Après l’Ukraine, la Géorgie !
Le gouvernement de Tbilissi souhaite se rapprocher de l’Union européenne. Poutine, lui, met la pression sur la Géorgie. Avant d’intervenir militairement ? Par François Hollande
Si l’on cherche les origines de la guerre en Ukraine, il faut remonter à l’automne 2013, quand les autorités de ce pays ont voulu signer un accord d’association avec l’Union européenne. Vladimir Poutine avait alors sommé le président ukrainien de l’époque d’y renoncer séance tenante et celui-ci obtempéra. C’est ce reniement qui provoqua, au printemps 2014, la révolution de Maïdan, le renversement de cet allié de Moscou et l’arrivée au pouvoir à Kiev des partis pro-européens. C’en fut trop pour Poutine, qui déclencha une double attaque, directe sur la Crimée – occupée aussitôt – indirecte par le truchement des séparatistes du Donbass, qui déclenchèrent une guerre qui n’a jamais cessé.
C’est ce même processus qui est en cours en Géorgie. Quand celle-ci a obtenu le statut de pays candidat à l’entrée dans l’Union européenne, le gouvernement, contre la volonté de la présidente et surtout contre une large majorité de ses habitants, a fait voter une loi contre « l’influence étrangère », calquée sur celle qui prévaut en Russie, visant à réduire au silence les médias indépendants et la société civile. Depuis, la répression des manifestants s’intensifie à mesure que la pression russe se fait plus insistante.
Le commis de Moscou en Géorgie est un oligarque, Bidzina Ivanichvili, qui a longtemps bénéficié de la bienveillance européenne et d’une certaine indulgence française. Or son jeu est désormais de moins en moins double. Il n’a même pas besoin de gouverner lui-même. Depuis des années, il tire les ficelles du système politique géorgien et sa fortune lui permet de corrompre l’administration comme l’appareil répressif. Sa détestation de l’Occident s’est exprimée de manière plus surprenante ces derniers jours, sûrement sous la dictée de son commanditaire russe, à qui il a emprunté ses mots et ses méthodes. Il ne s’embarrasse plus de circonvolutions : il a choisi la Russie contre l’Europe.
La Commission européenne a voulu réagir en menaçant de suspendre le processus d’adhésion. Mais c’est bien ce qu’escompte le parti au pouvoir en Géorgie : sortir de ce processus pour mieux complaire à Moscou. L’Europe envisage aussi des sanctions contre Ivanichvili et un arrêt de l’aide à Tbilissi. Malheureusement, c’est un moulinet qui n’effraie personne et surtout pas la Russie.

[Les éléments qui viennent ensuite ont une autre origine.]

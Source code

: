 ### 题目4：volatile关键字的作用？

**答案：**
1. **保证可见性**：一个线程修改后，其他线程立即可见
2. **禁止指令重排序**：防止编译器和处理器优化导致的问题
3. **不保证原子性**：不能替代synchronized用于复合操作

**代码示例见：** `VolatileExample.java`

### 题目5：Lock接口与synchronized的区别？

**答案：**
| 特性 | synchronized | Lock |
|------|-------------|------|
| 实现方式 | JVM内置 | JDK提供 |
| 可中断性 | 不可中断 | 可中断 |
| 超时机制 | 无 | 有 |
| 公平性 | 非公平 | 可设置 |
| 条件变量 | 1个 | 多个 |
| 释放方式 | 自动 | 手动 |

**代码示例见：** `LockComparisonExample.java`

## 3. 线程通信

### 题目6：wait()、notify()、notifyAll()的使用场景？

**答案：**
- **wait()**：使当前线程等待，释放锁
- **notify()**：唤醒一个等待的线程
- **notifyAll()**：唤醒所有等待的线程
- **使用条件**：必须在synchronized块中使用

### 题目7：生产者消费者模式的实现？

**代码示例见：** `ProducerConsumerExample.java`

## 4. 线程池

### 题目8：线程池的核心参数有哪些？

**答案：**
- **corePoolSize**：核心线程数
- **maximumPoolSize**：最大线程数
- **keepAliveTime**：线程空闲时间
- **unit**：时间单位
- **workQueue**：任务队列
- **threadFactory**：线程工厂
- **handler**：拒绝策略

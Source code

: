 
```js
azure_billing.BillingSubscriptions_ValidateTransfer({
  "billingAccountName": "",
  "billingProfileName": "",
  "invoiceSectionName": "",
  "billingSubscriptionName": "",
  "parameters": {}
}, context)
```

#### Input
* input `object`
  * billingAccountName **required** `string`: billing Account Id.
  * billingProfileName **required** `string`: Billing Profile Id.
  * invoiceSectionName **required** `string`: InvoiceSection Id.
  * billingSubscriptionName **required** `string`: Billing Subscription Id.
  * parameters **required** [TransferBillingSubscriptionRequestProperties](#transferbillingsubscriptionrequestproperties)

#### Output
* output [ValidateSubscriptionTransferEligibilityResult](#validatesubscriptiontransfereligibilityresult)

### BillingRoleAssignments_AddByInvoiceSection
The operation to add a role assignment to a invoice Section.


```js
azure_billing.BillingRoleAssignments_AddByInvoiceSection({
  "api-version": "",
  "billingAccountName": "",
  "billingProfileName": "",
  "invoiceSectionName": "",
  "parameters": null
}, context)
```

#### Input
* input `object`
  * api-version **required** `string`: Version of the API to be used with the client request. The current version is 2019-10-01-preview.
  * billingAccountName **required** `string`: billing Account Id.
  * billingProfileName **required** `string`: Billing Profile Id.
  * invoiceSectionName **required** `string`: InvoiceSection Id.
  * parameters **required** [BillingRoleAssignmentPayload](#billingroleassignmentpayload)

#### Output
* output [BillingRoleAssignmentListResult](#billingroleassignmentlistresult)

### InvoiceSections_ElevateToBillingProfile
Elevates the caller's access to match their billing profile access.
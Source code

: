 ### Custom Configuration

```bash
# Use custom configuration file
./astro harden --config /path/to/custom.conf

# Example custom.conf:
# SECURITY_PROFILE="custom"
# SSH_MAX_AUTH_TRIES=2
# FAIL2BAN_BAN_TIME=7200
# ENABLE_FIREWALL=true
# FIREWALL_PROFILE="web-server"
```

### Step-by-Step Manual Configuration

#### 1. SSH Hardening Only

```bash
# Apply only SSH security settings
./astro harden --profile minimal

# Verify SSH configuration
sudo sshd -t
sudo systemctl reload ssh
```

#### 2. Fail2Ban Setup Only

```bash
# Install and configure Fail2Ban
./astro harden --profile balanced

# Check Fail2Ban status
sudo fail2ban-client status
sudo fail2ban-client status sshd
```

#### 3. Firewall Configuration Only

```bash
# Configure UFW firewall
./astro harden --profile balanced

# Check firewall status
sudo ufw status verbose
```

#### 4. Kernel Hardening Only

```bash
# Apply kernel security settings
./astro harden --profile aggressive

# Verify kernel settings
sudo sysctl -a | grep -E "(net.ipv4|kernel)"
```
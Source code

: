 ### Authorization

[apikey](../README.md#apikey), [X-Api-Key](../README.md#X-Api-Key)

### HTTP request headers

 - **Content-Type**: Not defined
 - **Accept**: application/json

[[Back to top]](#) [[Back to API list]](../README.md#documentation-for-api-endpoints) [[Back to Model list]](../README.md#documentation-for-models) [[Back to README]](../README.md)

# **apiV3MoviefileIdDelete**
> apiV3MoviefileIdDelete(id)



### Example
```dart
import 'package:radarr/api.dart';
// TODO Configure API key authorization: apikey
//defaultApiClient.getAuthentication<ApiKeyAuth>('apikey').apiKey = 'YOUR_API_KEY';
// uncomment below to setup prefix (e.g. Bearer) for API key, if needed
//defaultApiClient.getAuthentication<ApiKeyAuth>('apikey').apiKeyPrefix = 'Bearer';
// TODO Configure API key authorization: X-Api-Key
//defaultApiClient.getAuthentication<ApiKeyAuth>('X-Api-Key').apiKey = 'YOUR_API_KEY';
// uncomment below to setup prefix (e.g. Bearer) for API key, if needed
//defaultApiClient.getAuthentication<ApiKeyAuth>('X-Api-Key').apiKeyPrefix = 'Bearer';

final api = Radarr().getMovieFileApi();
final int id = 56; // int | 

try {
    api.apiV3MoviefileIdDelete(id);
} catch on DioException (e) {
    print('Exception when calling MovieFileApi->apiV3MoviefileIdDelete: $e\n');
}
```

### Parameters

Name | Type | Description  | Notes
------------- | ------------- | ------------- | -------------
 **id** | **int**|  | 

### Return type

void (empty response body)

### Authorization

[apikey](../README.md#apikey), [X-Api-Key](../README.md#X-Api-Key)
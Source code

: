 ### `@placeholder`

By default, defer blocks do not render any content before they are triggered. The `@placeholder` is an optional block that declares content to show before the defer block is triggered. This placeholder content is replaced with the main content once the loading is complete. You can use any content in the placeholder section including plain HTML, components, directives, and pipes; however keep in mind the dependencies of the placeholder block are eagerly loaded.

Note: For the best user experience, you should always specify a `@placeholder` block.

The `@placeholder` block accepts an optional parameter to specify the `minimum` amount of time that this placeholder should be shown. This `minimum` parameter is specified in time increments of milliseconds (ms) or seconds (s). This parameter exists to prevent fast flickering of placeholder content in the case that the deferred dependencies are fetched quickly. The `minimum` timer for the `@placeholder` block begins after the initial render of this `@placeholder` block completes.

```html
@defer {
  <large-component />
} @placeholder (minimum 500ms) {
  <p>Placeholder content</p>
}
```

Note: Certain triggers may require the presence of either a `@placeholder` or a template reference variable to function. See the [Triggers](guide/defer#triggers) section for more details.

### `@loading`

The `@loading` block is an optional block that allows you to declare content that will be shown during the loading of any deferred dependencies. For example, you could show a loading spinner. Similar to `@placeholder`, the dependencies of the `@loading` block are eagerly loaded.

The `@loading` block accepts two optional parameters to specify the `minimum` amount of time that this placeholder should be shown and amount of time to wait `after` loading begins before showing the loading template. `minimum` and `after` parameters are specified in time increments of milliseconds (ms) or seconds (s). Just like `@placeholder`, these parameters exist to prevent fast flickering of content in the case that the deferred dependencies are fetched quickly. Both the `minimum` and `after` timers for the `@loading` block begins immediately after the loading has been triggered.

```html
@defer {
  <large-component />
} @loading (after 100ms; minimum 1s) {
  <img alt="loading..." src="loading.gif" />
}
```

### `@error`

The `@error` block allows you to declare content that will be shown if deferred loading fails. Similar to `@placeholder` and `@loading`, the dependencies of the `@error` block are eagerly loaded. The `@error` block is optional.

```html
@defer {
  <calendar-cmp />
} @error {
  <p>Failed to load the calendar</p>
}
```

La présidente de la Géorgie, Salomé Zourabichvili, fait ce qu’elle peut pour résister. Elle a opposé son veto à la loi scélérate qui vient d’être adoptée. Mais, comme elle le dit elle-même, c’est le seul instrument dont elle dispose et il pourra être contourné. Elle espère surtout que les élections prévues en octobre donneront une majorité européenne au Parlement géorgien. Mais est-on certain que ce scrutin se tiendra à la date prévue ? Et dans l’hypothèse d’une victoire de l’opposition, ne faut-il pas craindre un processus à l’ukrainienne ? C’est-à-dire une déstabilisation interne et une intervention extérieure de la Russie.
Or la Géorgie, petit pays d’à peine 4 millions d’habitants, n’est pas de taille. Son territoire est déjà amputé depuis la guerre de 2008, qui a consacré « l’indépendance », sous contrôle de Moscou, de deux régions sécessionnistes, l’Abkhazie et l’Ossétie du Sud. Depuis plusieurs mois, de nombreux Russes ont émigré en Géorgie pour échapper à la mobilisation. Ils sont donc considérés par Vladimir Poutine comme des déserteurs.
Bref tout est prêt pour une nouvelle opération militaire si les conditions s’y prêtent et si la mollesse de la réaction européenne incite Vladimir Poutine à aller jusqu’au bout. Pour l’instant, il préfère soutenir la répression des manifestants et favoriser la manipulation du processus électoral pour couper court à toute velléité de l’opposition et empêcher en définitive l’adhésion de la Géorgie à l’Union européenne. C’est moins coûteux et moins dangereux que d’ouvrir un nouveau front en plus de celui d’Ukraine.
La fête de l’indépendance de la Géorgie est prévue le 26 mai. La présidente a courageusement lancé des invitations aux dirigeants européens et notamment au président Macron. Tous seraient bien avisés d’y répondre, pour convaincre la population que l’Europe ne les lâchera pas et pour dire à Moscou que l’Union sera toujours aux côtés des pays qui veulent la rejoindre.